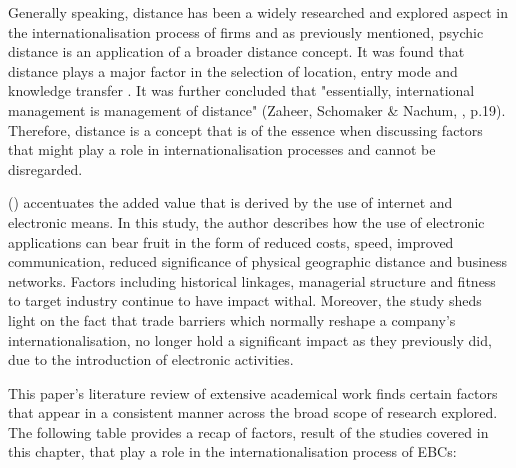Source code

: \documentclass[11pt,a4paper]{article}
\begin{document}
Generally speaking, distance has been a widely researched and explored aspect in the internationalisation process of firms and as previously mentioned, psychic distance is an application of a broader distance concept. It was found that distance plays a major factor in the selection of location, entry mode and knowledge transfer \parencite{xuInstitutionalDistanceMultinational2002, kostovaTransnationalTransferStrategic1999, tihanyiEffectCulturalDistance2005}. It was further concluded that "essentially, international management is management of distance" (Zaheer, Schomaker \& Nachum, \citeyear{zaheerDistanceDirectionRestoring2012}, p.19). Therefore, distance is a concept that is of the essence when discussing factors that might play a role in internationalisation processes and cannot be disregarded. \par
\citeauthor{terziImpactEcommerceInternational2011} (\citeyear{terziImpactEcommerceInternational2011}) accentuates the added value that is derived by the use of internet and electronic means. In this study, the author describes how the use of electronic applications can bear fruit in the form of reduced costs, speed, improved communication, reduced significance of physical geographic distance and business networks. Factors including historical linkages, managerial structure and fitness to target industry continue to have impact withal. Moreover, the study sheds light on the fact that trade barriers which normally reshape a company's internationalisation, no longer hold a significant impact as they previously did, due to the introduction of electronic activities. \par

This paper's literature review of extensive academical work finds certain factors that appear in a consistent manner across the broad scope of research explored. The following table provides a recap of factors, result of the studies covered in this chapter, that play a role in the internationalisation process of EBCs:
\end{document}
• • • •
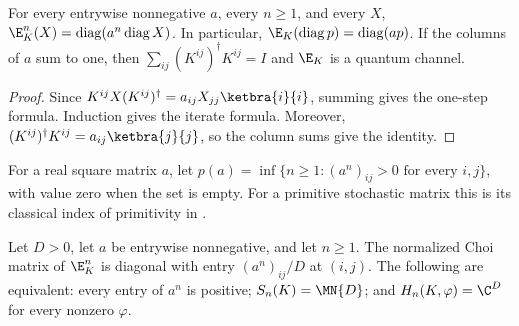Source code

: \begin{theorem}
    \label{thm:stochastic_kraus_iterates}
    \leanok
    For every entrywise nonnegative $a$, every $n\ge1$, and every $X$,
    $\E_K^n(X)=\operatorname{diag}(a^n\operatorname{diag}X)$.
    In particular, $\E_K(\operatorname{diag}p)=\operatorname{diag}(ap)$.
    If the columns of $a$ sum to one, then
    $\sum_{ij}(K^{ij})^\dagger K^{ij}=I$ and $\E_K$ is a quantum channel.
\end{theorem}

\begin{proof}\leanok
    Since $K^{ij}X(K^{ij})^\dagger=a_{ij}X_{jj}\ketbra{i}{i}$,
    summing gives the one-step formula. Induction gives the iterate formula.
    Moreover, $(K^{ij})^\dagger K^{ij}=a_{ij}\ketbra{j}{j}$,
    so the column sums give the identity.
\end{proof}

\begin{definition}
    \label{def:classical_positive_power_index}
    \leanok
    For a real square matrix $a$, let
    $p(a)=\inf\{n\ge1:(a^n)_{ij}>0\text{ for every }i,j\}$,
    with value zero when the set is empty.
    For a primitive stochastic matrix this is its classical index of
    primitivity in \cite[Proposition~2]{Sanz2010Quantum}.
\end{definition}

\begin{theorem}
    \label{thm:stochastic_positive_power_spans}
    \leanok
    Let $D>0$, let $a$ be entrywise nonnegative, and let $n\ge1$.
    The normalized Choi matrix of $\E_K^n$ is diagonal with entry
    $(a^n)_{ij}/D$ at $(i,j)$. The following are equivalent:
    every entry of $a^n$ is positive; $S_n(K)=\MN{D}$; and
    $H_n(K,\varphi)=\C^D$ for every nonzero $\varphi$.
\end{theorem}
• • • •
### Assigned task
Wherever the string "dagger" occurs in a line of the listing above, count that line, and report only the total.

### Result of this task
3